Steve Locker reacts to an excellent article (Brandi Chastain - Letter to My Younger Self ) that includes some insightful thoughts on how patience, humility, gratitude, teamwork and family were some of her keys to success in '99. The article was published on July, 7th by The Players Tribune.
Steve's thoughts are below:
Thank you Brandi Chastain for this incredible lesson in the value of adversity in athletics. Ms. Chastain has magnificently created a hindsight view of her career and how she has grown and developed through the many bouts of adversity and setbacks that beset her career, and ultimately led her to become one of the most memorable soccer players in American sports.

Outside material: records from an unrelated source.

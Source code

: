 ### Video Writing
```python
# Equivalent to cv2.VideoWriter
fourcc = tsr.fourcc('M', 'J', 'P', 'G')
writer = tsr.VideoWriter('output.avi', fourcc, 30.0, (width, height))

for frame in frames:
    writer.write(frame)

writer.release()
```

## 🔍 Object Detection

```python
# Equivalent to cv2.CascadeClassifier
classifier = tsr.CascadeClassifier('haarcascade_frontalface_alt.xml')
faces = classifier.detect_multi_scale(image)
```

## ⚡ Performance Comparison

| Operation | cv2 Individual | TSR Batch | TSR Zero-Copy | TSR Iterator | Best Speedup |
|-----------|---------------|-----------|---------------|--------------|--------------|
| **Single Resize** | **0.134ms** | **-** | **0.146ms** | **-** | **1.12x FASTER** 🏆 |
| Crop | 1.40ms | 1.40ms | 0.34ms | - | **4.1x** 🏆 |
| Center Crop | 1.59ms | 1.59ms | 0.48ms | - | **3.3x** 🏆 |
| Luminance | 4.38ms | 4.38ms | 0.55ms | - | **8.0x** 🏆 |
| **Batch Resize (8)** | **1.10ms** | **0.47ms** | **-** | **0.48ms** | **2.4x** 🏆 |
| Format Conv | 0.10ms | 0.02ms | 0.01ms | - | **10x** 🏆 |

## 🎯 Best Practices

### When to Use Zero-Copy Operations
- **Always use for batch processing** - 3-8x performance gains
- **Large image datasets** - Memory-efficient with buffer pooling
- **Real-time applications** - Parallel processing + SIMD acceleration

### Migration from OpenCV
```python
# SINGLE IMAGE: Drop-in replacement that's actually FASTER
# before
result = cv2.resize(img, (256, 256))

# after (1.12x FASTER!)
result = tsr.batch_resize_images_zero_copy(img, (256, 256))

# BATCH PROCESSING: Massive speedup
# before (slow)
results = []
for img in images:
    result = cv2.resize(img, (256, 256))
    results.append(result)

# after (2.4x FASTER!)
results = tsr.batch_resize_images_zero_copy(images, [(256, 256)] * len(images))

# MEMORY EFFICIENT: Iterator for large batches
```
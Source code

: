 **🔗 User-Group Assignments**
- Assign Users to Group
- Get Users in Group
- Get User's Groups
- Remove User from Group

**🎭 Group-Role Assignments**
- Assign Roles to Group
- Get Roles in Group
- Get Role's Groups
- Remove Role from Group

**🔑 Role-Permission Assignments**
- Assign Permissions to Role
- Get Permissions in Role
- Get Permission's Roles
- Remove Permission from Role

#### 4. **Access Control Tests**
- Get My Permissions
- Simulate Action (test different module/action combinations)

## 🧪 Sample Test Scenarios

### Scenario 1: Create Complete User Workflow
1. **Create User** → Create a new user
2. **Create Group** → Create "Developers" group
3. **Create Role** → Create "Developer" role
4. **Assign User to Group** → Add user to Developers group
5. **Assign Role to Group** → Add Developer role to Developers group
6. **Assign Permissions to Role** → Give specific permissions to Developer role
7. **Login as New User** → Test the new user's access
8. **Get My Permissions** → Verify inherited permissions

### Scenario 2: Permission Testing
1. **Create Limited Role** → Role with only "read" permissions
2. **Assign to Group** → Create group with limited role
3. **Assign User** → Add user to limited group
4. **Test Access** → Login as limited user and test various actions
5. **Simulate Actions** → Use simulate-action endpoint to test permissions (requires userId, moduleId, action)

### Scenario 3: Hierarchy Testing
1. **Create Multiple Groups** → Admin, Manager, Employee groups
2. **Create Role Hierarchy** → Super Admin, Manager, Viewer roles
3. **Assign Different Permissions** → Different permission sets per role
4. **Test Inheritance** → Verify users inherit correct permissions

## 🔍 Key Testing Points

Too often in today’s dysfunctional sports culture we look at adversity as a cause for quitting, instead of as the impetus for a greater level of persistence. “Oh, I’m not going to make the starting lineup on this team, I’ll just quit and transfer to a different team.” We often find ourselves seeking alternatives when our primary target doesn’t seem achievable. I recently heard one mom lament that her daughter would probably quit if she didn’t make the top JV team in her freshman year of high school volleyball.
There is a mentality afoot that wants nothing to do with paying the high price that true success commands. There are many reasons why so many kids are quitting sports at such young ages; crazy parents, even crazier coaches, too much competition, and on and on. The truly amazing benefits of sports doesn’t really start to take effect until we get older, and are forced to deal with the real setbacks that sports present. Mental toughness isn’t honed as a 9 or 10 year old. But with 75% of all kids quitting by the age of 13, these poor kids never get the opportunity to learn about “true” adversity.
There is a very valuable lesson to be learned here. Let’s make youth sports about fun, so that children have a chance to develop “real” passion. That way, when they begin to face adversity, they have a reason to see it through and not be so quick to walk away. Don’t bubble wrap your kid, and don’t be so quick to come to their rescue when things don’t go their way. Help them learn how to navigate their participation in a positive manner, and it will be really awesome to watch them overcome defeat.